One of the most vital is maintaining your customer relationships. Below are three tips to help you prepare your customers for the relocation of your firm, if you want to make sure you don’t lose anyone along the way.
Consider your alternatives
Moving to a new business site, especially if you have a large following of customers you suspect may not be enthusiastic about the move, can prove to be more work than it’s worth. Mark Henricks, contributor for Entrepreneur.com, says that if you have been doing business at the same location for many years, you could face a backlash from your customer base and lose a few folks who have been very loyal up to this point.
To prevent this from happening, or at the very least minimize the damage, make sure you research any options that might entail a smaller change. For example. Henricks suggests absorbing a space that adjoins your current location, or moving your manufacturing and distributing departments but keeping the sales location at the old and familiar site.

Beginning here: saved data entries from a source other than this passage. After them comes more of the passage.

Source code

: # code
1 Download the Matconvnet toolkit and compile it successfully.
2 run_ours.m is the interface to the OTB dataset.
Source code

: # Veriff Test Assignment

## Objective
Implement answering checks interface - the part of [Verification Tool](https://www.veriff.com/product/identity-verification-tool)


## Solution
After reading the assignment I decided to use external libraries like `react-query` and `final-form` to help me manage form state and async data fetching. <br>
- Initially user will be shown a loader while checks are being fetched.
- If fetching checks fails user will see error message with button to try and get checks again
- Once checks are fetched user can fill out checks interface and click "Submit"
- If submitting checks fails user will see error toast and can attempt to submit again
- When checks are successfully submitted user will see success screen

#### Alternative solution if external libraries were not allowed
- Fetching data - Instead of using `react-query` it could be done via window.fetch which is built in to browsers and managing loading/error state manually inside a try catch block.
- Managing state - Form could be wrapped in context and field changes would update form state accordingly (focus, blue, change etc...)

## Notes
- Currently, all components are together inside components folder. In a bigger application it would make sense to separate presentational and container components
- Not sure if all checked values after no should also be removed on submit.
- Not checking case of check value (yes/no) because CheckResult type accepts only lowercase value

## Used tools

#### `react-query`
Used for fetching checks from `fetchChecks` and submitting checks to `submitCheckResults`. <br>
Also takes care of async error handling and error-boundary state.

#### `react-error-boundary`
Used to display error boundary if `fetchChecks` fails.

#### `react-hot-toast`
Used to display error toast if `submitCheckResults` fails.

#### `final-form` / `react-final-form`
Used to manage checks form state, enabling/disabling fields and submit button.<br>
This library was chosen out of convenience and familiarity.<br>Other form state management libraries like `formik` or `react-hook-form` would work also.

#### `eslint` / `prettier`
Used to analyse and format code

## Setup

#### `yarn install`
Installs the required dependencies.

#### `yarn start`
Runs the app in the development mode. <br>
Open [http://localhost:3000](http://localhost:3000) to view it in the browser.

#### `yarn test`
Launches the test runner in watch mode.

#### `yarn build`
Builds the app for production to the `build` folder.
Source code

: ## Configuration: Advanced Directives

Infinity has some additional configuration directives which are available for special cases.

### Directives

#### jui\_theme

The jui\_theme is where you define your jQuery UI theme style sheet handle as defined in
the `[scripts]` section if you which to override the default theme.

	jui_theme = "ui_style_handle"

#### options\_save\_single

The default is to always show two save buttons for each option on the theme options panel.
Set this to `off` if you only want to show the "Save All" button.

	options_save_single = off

This may not be an option for many owners, however.
Create a customer plan
If relocating is truly the best alternative for your business over the long run, then there are things you can do to make the transition as painless as possible for your longtime customers. The first thing you’re going to want to do is design a plan for communicating the news to everyone.
Ian Linton of Demand Media, a contributor to Chron Small Business, recommends you make the rationale and benefits of the move very clear to your customers. This information could be vital for maintaining your relationships when you’re situated in your new offices.
Other vital communication you should provide your customers includes contact information that will be effective while you’re moving, reassurance that all orders will be filled and delivered on time, and the location and other store information for your new space. This will all help your customers to avoid feeling abandoned or forgotten during this potentially chaotic time.
One of the most effective ways to ensure your customers follow you to a new location is to offer them incentives. Caron Beesley of the U.S Small Business Administration’s Managing A Business Blog suggests you promote incentives to visit your new location, but with an expiration date so your customers are more likely to stop by soon after the switch.
She also advises business owners to host an opening event in order to draw both returning and new customers to your newly opened location. A grand re-opening party could also be a great opportunity to light a fire under the employees who have shifted locations with you, by giving them the proverbial pat on the back for all their help with this undertaking.
Given a little planning and a lot of love, there’s a high likelihood your customers will stay with you even after you’ve moved to a new place. Try to implement the above tips to give yourself the best chance of finding success in a brand-new location.